▸ **Exercise directions**
Check every line below for the word "delete" and show those that hold it.

▸ **Dataset excerpts**
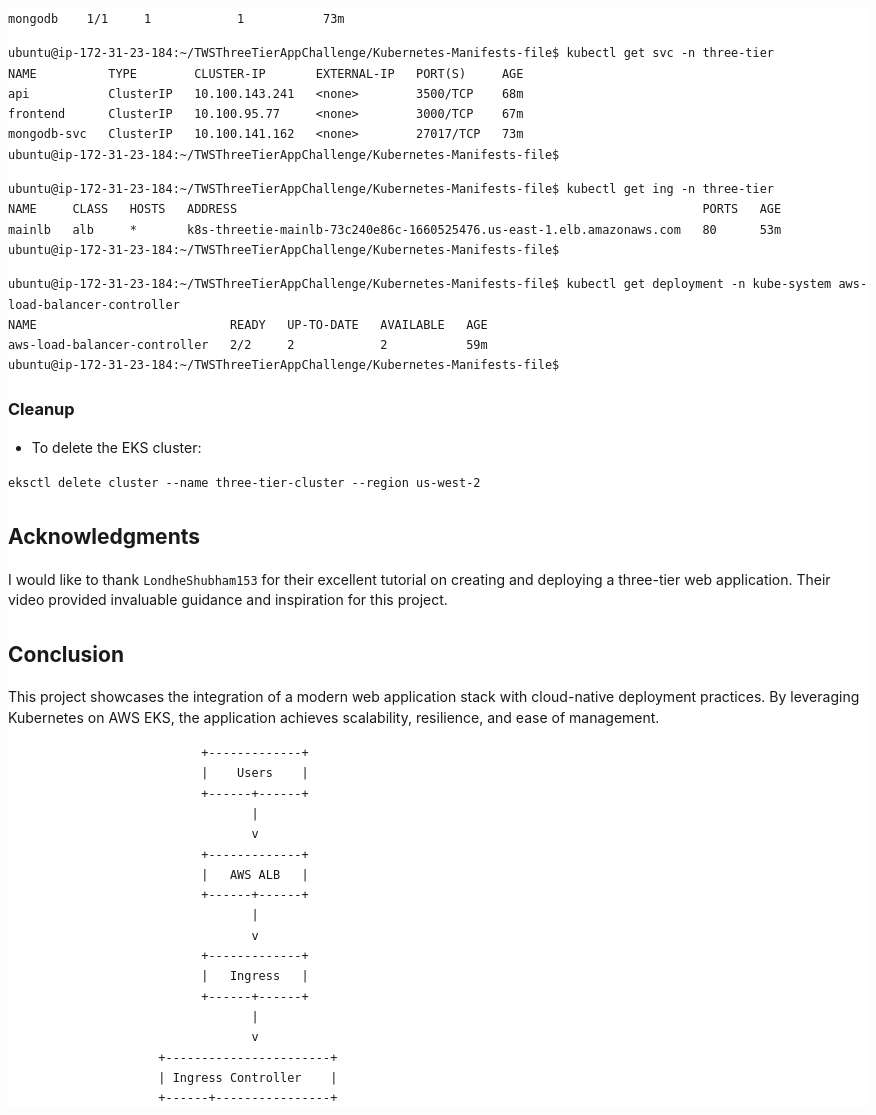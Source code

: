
 ```
mongodb    1/1     1            1           73m
```
```
ubuntu@ip-172-31-23-184:~/TWSThreeTierAppChallenge/Kubernetes-Manifests-file$ kubectl get svc -n three-tier
NAME          TYPE        CLUSTER-IP       EXTERNAL-IP   PORT(S)     AGE
api           ClusterIP   10.100.143.241   <none>        3500/TCP    68m
frontend      ClusterIP   10.100.95.77     <none>        3000/TCP    67m
mongodb-svc   ClusterIP   10.100.141.162   <none>        27017/TCP   73m
ubuntu@ip-172-31-23-184:~/TWSThreeTierAppChallenge/Kubernetes-Manifests-file$
```
```
ubuntu@ip-172-31-23-184:~/TWSThreeTierAppChallenge/Kubernetes-Manifests-file$ kubectl get ing -n three-tier
NAME     CLASS   HOSTS   ADDRESS                                                                 PORTS   AGE
mainlb   alb     *       k8s-threetie-mainlb-73c240e86c-1660525476.us-east-1.elb.amazonaws.com   80      53m
ubuntu@ip-172-31-23-184:~/TWSThreeTierAppChallenge/Kubernetes-Manifests-file$
```
``` 
ubuntu@ip-172-31-23-184:~/TWSThreeTierAppChallenge/Kubernetes-Manifests-file$ kubectl get deployment -n kube-system aws-load-balancer-controller
NAME                           READY   UP-TO-DATE   AVAILABLE   AGE
aws-load-balancer-controller   2/2     2            2           59m
ubuntu@ip-172-31-23-184:~/TWSThreeTierAppChallenge/Kubernetes-Manifests-file$
```
### Cleanup
- To delete the EKS cluster:
``` shell
eksctl delete cluster --name three-tier-cluster --region us-west-2
```

## Acknowledgments

I would like to thank ```LondheShubham153``` for their excellent tutorial on creating and deploying a three-tier web application. Their video provided invaluable guidance and inspiration for this project.

## Conclusion

This project showcases the integration of a modern web application stack with cloud-native deployment practices. By leveraging Kubernetes on AWS EKS, the application achieves scalability, resilience, and ease of management.

```
                           +-------------+
                           |    Users    |
                           +------+------+
                                  |
                                  v
                           +-------------+
                           |   AWS ALB   |
                           +------+------+
                                  |
                                  v
                           +-------------+
                           |   Ingress   |
                           +------+------+
                                  |
                                  v
                     +-----------------------+
                     | Ingress Controller    |
                     +------+----------------+
```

▸ **Solution for this task**
- To delete the EKS cluster:
eksctl delete cluster --name three-tier-cluster --region us-west-2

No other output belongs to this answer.